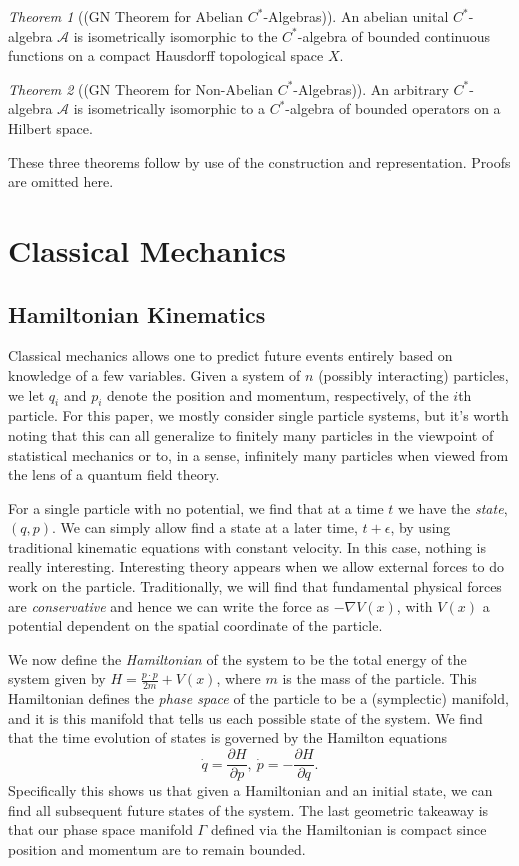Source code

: \documentclass[leqno]{article}
\theoremstyle{definition}
\theoremstyle{remark}
\theoremstyle{theorem}
\newtheorem{theorem}{Theorem}[section]
\newcommand{\A}{\mathcal{A}}
\begin{document}
\begin{theorem}[(GN Theorem for Abelian $C^*$-Algebras)]
An abelian unital $C^*$-algebra $\A$ is isometrically isomorphic to the $C^*$-algebra of bounded continuous functions on a compact Hausdorff topological space $X$. 
\end{theorem}

\begin{theorem}[(GN Theorem for Non-Abelian $C^*$-Algebras)]
An arbitrary $C^*$-algebra $\A$ is isometrically isomorphic to a $C^*$-algebra of bounded operators on a Hilbert space.
\end{theorem}

These three theorems follow by use of the construction and representation.  Proofs are omitted here.

\section{Classical Mechanics}
\subsection{Hamiltonian Kinematics}
Classical mechanics allows one to predict future events entirely based on knowledge of a few variables.  Given a system of $n$ (possibly interacting) particles, we let $q_i$ and $p_i$ denote the position and momentum, respectively, of the $i$th particle.  For this paper, we mostly consider single particle systems, but it's worth noting that this can all generalize to finitely many particles in the viewpoint of statistical mechanics or to, in a sense, infinitely many particles when viewed from the lens of a quantum field theory.

For a single particle with no potential, we find that at a time $t$ we have the \emph{state}, $(q,p)$.  We can simply allow find a state at a later time, $t+\epsilon$, by using traditional kinematic equations with constant velocity. In this case, nothing is really interesting.  Interesting theory appears when we allow external forces to do work on the particle.  Traditionally, we will find that fundamental physical forces are \emph{conservative} and hence we can write the force as $-\nabla V(x)$, with $V(x)$ a potential dependent on the spatial coordinate of the particle.  

We now define the \emph{Hamiltonian} of the system to be the total energy of the system given by $H=\frac{p\cdot p}{2m} + V(x)$, where $m$ is the mass of the particle. This Hamiltonian defines the \emph{phase space} of the particle to be a (symplectic) manifold, and it is this manifold that tells us each possible state of the system.  We find that the time evolution of states is governed by the Hamilton equations
\[
\dot{q}=\frac{\partial H}{\partial p}, ~ \dot{p}=-\frac{\partial H}{\partial q}.
\]
Specifically this shows us that given a Hamiltonian and an initial state, we can find all subsequent future states of the system. The last geometric takeaway is that our phase space manifold $\Gamma$ defined via the Hamiltonian is compact since position and momentum are to remain bounded.
\end{document}
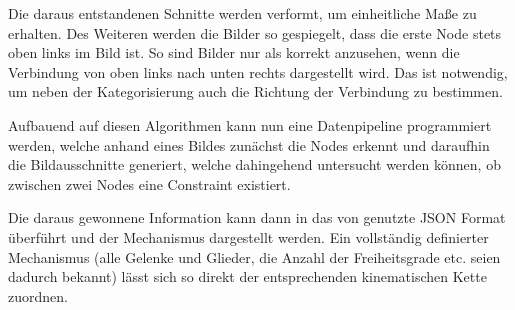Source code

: Die daraus entstandenen Schnitte werden verformt, um einheitliche Ma{\ss}e zu erhalten.
Des Weiteren werden die Bilder so gespiegelt, dass die erste Node stets oben links im Bild ist.
So sind Bilder nur als korrekt anzusehen, wenn die Verbindung von oben links nach unten rechts dargestellt wird.
Das ist notwendig, um neben der Kategorisierung auch die Richtung der Verbindung zu bestimmen.

Aufbauend auf diesen Algorithmen kann nun eine Datenpipeline programmiert werden, welche anhand eines Bildes zunächst die Nodes erkennt und daraufhin die Bildausschnitte generiert, welche dahingehend untersucht werden können, ob zwischen zwei Nodes eine Constraint existiert.

Die daraus gewonnene Information kann dann in das von  genutzte JSON Format überführt und der Mechanismus dargestellt werden.
Ein vollständig definierter Mechanismus (alle Gelenke und Glieder, die Anzahl der Freiheitsgrade etc. seien dadurch bekannt) lässt sich so direkt der entsprechenden kinematischen Kette zuordnen.
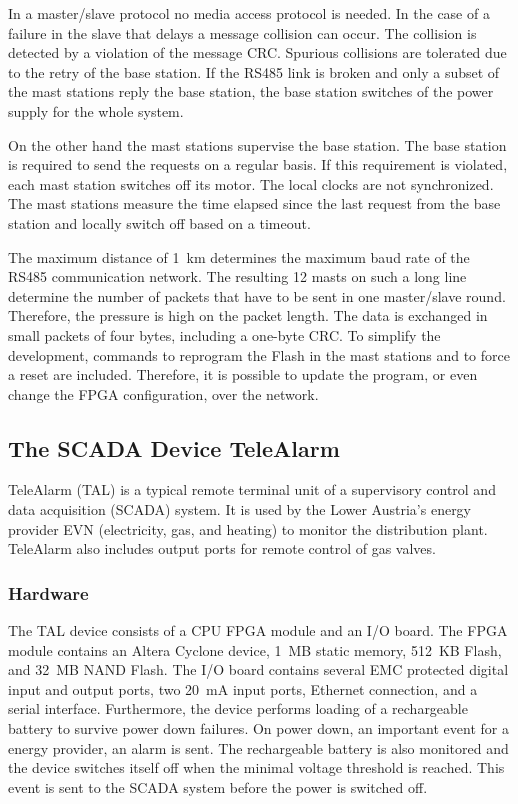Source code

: In a master/slave protocol no media access protocol is needed. In the
case of a failure in the slave that delays a message collision can
occur. The collision is detected by a violation of the message CRC.
Spurious collisions are tolerated due to the retry of the base
station. If the RS485 link is broken and only a subset of the mast
stations reply the base station, the base station switches of the
power supply for the whole system.

On the other hand the mast stations supervise the base station. The
base station is required to send the requests on a regular basis. If
this requirement is violated, each mast station switches off its
motor. The local clocks are not synchronized. The mast stations
measure the time elapsed since the last request from the base station
and locally switch off based on a timeout.

The maximum distance of 1~km determines the maximum baud rate of the
RS485 communication network. The resulting 12 masts on such a long
line determine the number of packets that have to be sent in one
master/slave round. Therefore, the pressure is high on the packet
length. The data is exchanged in small packets of four bytes,
including a one-byte CRC. To simplify the development, commands to
reprogram the Flash in the mast stations and to force a reset are
included. Therefore, it is possible to update the program, or even
change the FPGA configuration, over the network.

\subsection{The SCADA Device TeleAlarm}

TeleAlarm (TAL) is a typical remote terminal unit of a supervisory
control and data acquisition (SCADA) system. It is used by the Lower
Austria's energy provider EVN (electricity, gas, and heating) to
monitor the distribution plant. TeleAlarm also includes output ports
for remote control of gas valves.

\subsubsection{Hardware}

The TAL device consists of a CPU FPGA module and an I/O board. The
FPGA module contains an Altera Cyclone device, 1~MB static memory,
512~KB Flash, and 32~MB NAND Flash. The I/O board contains several
EMC protected digital input and output ports, two 20~mA input ports,
Ethernet connection, and a serial interface. Furthermore, the device
performs loading of a rechargeable battery to survive power down
failures. On power down, an important event for a energy provider, an
alarm is sent. The rechargeable battery is also monitored and the
device switches itself off when the minimal voltage threshold is
reached. This event is sent to the SCADA system before the power is
switched off.

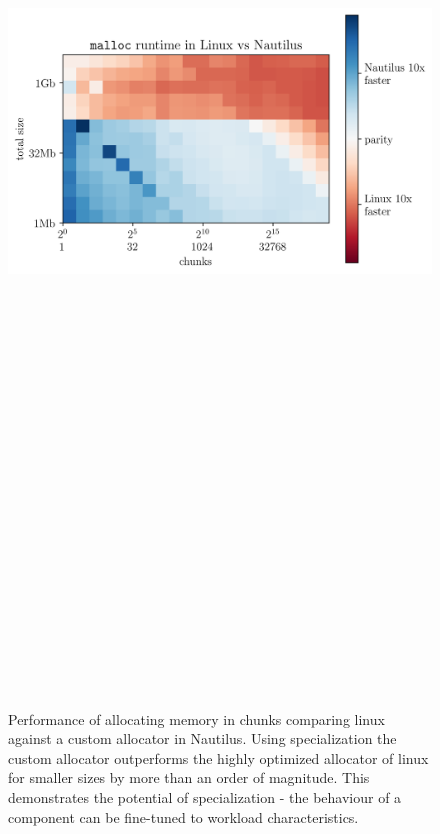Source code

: \documentclass[final]{beamer}
\newlength{\onecolwid}
\begin{document}
\begin{frame}[t]
\begin{columns}[t]
\begin{column}{\onecolwid}
\begin{figure}
        \includegraphics[height=30cm]{plots/malloc.png}
        \label{fig:1}
        \caption{Performance of allocating memory in chunks comparing linux against a custom  allocator in Nautilus. Using specialization the custom allocator outperforms the highly optimized allocator of linux for smaller sizes by more than an order of magnitude. This demonstrates the potential of specialization - the behaviour of a component can be fine-tuned to workload characteristics.}
      \end{figure}
      
%      
      
    \end{column}


\end{columns}
\end{frame}
\end{document}
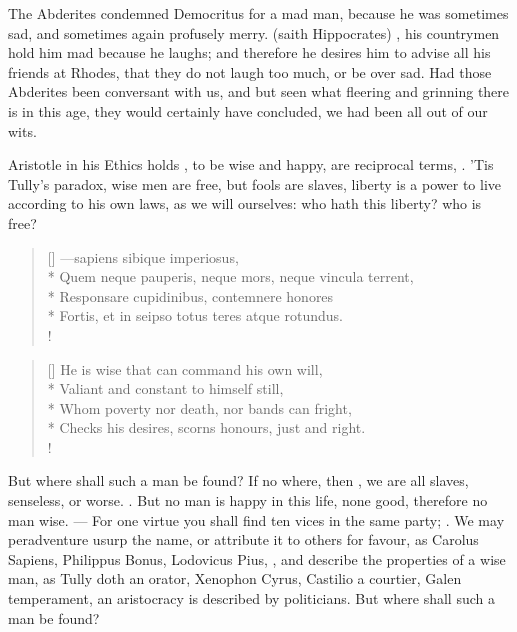 {The Abderites condemned Democritus for a mad man, because he was
sometimes sad, and sometimes again profusely merry.  (saith
Hippocrates) , his countrymen hold
him mad because he laughs; and therefore he desires him to advise
all his friends at Rhodes, that they do not laugh too much, or be over
sad. Had those Abderites been conversant with us, and but seen what
 fleering and grinning there is in this age, they would certainly
have concluded, we had been all out of our wits.

Aristotle in his Ethics holds , to be wise and
happy, are reciprocal terms, . 'Tis 
Tully's paradox, wise men are free, but fools are slaves, liberty is a
power to live according to his own laws, as we will ourselves: who hath
this liberty? who is free?

\settowidth{\versewidth}{Quem neque pauperis, neque mors, neque vincula terrent,}
\begin{verse}[\versewidth]
---\textlatin{sapiens sibique imperiosus,}\\*
\textlatin{Quem neque pauperis, neque mors, neque vincula terrent,}\\*
\textlatin{Responsare cupidinibus, contemnere honores}\\*
\textlatin{Fortis, et in seipso totus teres atque rotundus.}\\!
\end{verse}

\settowidth{\versewidth}{Checks his desires, scorns honours, just and right.}
\begin{verse}[\versewidth]
He is wise that can command his own will,\\*
Valiant and constant to himself still,\\*
Whom poverty nor death, nor bands can fright,\\*
Checks his desires, scorns honours, just and right.\\!
\end{verse}

But where shall such a man be found? If no where, then , we
are all slaves, senseless, or worse. . But no man is
happy in this life, none good, therefore no man wise. --- For one virtue you shall find ten vices in the same party;
. We may peradventure usurp the name,
or attribute it to others for favour, as Carolus Sapiens, Philippus
Bonus, Lodovicus Pius, \etc{}, and describe the properties of a wise man,
as Tully doth an orator, Xenophon Cyrus, Castilio a courtier, Galen
temperament, an aristocracy is described by politicians. But where
shall such a man be found?

}
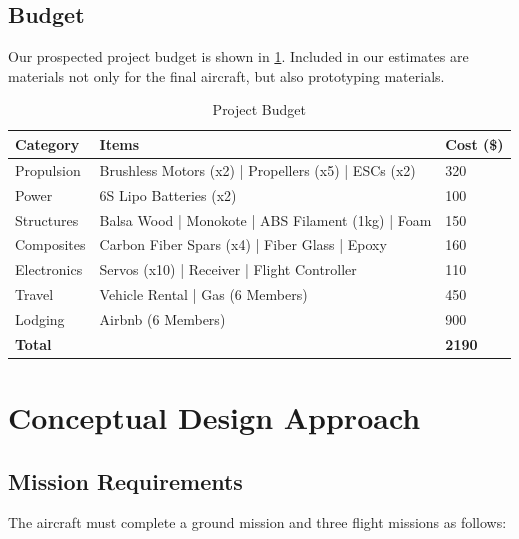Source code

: \documentclass[proposal]{byu-aero}
\begin{document}


\subsection{Budget}
\label{ssec:budget}

Our prospected project budget is shown in \cref{tab:budget}. Included in our estimates are materials not only for the final aircraft, but also prototyping materials.

\begin{table}[htb!]
	\centering
	\renewcommand{\arraystretch}{1.2}
	\caption{Project Budget}
	\label{tab:budget}
	\begin{tabular}{ |l|l|l| } 
		\hline
		\rowcolor{BYUbluemid}
		Category & Items & Cost (\$) \\ 
		\hline
		Propulsion &  Brushless Motors (x2) | Propellers (x5) | ESCs (x2) & 320 \\
		\hline
		Power & 6S Lipo Batteries (x2) & 100 \\ 
		\hline
		Structures & Balsa Wood | Monokote | ABS Filament (1kg) | Foam & 150 \\ 
		\hline
		Composites & Carbon Fiber Spars (x4) | Fiber Glass | Epoxy & 160  \\ 
		\hline
		Electronics & Servos (x10) | Receiver | Flight Controller & 110 \\
		\hline
		Travel & Vehicle Rental | Gas (6 Members) & 450 \\
		\hline
		Lodging & Airbnb (6 Members) & 900 \\
		\hline 
		\textbf{Total} & & \textbf{2190} \\ 
		\hline
		
	\end{tabular}
\end{table}

\section{Conceptual Design Approach}
\label{sec:ConceptualDesign}


\subsection{Mission Requirements}
\label{ssec:missionreqs}
The aircraft must complete a ground mission and three flight missions as follows: 
\end{document}
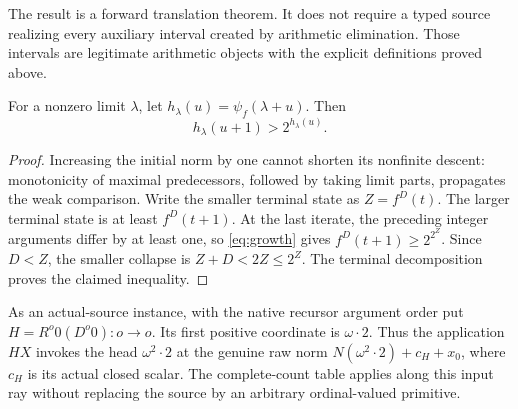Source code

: The result is a forward translation theorem. It does not require a typed
source realizing every auxiliary interval created by arithmetic
elimination. Those intervals are legitimate arithmetic objects with the
explicit definitions proved above.

\begin{lemma}\label{lem:tail-growth}
For a nonzero limit \(\lambda\), let
\(h_\lambda(u)=\psi_f(\lambda+u)\). Then
\[
 h_\lambda(u+1)>2^{h_\lambda(u)}.
\]
\end{lemma}
\begin{proof}
Increasing the initial norm by one cannot shorten its nonfinite descent:
monotonicity of maximal predecessors, followed by taking limit parts,
propagates the weak comparison. Write the smaller terminal state as
\(Z=f^D(t)\). The larger terminal state is at least \(f^D(t+1)\).
At the last iterate, the preceding integer arguments differ by at least
one, so \eqref{eq:growth} gives \(f^D(t+1)\ge2^{2^Z}\).
Since \(D<Z\), the smaller collapse is \(Z+D<2Z\le2^Z\).
The terminal decomposition proves the claimed inequality.
\end{proof}

As an actual-source instance, with the native recursor argument order put
\(H=R^o0(D^o0):o\to o\). Its first positive coordinate is
\(\omega\cdot2\). Thus the application \(HX\) invokes the head
\(\omega^2\cdot2\) at the genuine raw norm
\(N(\omega^2\cdot2)+c_H+x_0\), where \(c_H\) is its actual closed
scalar. The complete-count table applies along this input ray without
replacing the source by an arbitrary ordinal-valued primitive.
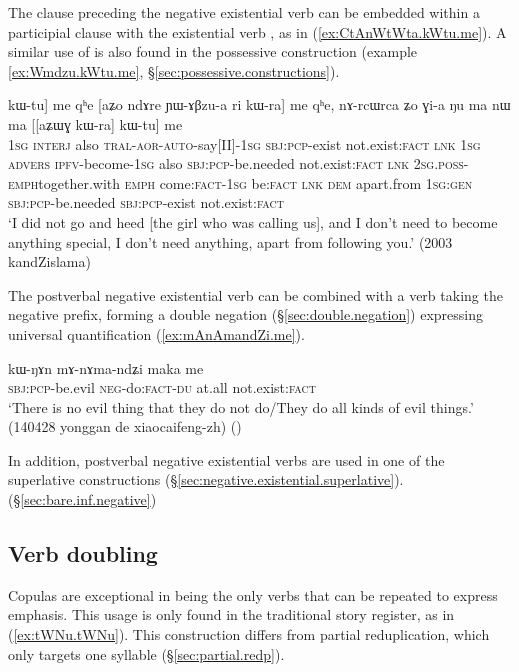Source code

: The clause preceding the negative existential verb can be embedded within a participial clause with the existential verb , as in (\ref{ex:CtAnWtWta.kWtu.me}). A similar use of  is also found in the possessive construction (example \ref{ex:Wmdzu.kWtu.me}, §\ref{sec:possessive.constructions}).

\begin{exe}
\ex \label{ex:CtAnWtWta.kWtu.me} 
\gll [[aʑo joβ tɕi ɕ-tɤ-nɯ-tɯt-a] kɯ-tu] me qʰe  [aʑo ndɤre ɲɯ-ɤβzu-a ri kɯ-ra] me qʰe, nɤ-rcɯ\redp{}rca ʑo ɣi-a ŋu ma nɯ ma [[aʑɯɣ kɯ-ra] kɯ-tu] me \\
\textsc{1sg} \textsc{interj} also \textsc{tral}-\textsc{aor}-\textsc{auto}-say[II]-\textsc{1sg} \textsc{sbj}:\textsc{pcp}-exist not.exist:\textsc{fact} \textsc{lnk} \textsc{1sg} \textsc{advers} \textsc{ipfv}-become-\textsc{1sg} also \textsc{sbj}:\textsc{pcp}-be.needed not.exist:\textsc{fact} \textsc{lnk} \textsc{2sg}.\textsc{poss}-\textsc{emph}\redp{}together.with \textsc{emph} come:\textsc{fact}-\textsc{1sg} be:\textsc{fact} \textsc{lnk} \textsc{dem} apart.from \textsc{1sg}:\textsc{gen} \textsc{sbj}:\textsc{pcp}-be.needed \textsc{sbj}:\textsc{pcp}-exist not.exist:\textsc{fact} \\
\glt `I did not go and heed [the girl who was calling us], and I don't need to become anything special, I don't need anything, apart from following you.' (2003 kandZislama)
\end{exe}

The postverbal negative existential verb can be combined with a verb taking the negative prefix, forming a double negation (§\ref{sec:double.negation}) expressing universal quantification (\ref{ex:mAnAmandZi.me}).

\begin{exe}
\ex \label{ex:mAnAmandZi.me}
\gll kɯ-ŋɤn mɤ-nɤma-ndʑi maka me\\
\textsc{sbj}:\textsc{pcp}-be.evil \textsc{neg}-do:\textsc{fact}-\textsc{du} at.all not.exist:\textsc{fact}   \\
\glt `There is no evil thing that they do not do/They do all kinds of evil things.' (140428 yonggan de xiaocaifeng-zh)
()
 \end{exe}

In addition, postverbal negative existential verbs are used in one of the superlative constructions (§\ref{sec:negative.existential.superlative}).
(§\ref{sec:bare.inf.negative})

\subsection{Verb doubling} \label{sec:verb.doubling}
Copulas are exceptional in being the only verbs that can be repeated to express emphasis. This usage is only found in the traditional story register, as in (\ref{ex:tWNu.tWNu}). This construction differs from partial reduplication, which only targets one syllable (§\ref{sec:partial.redp}).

◆ **PROBLEM**:
Filter the listing so that only lines holding the word "onecolwid" remain, and copy those lines.

◆ **EXERCISE RESPONSE**:
\newlength{\onecolwid}
\begin{column}{\onecolwid}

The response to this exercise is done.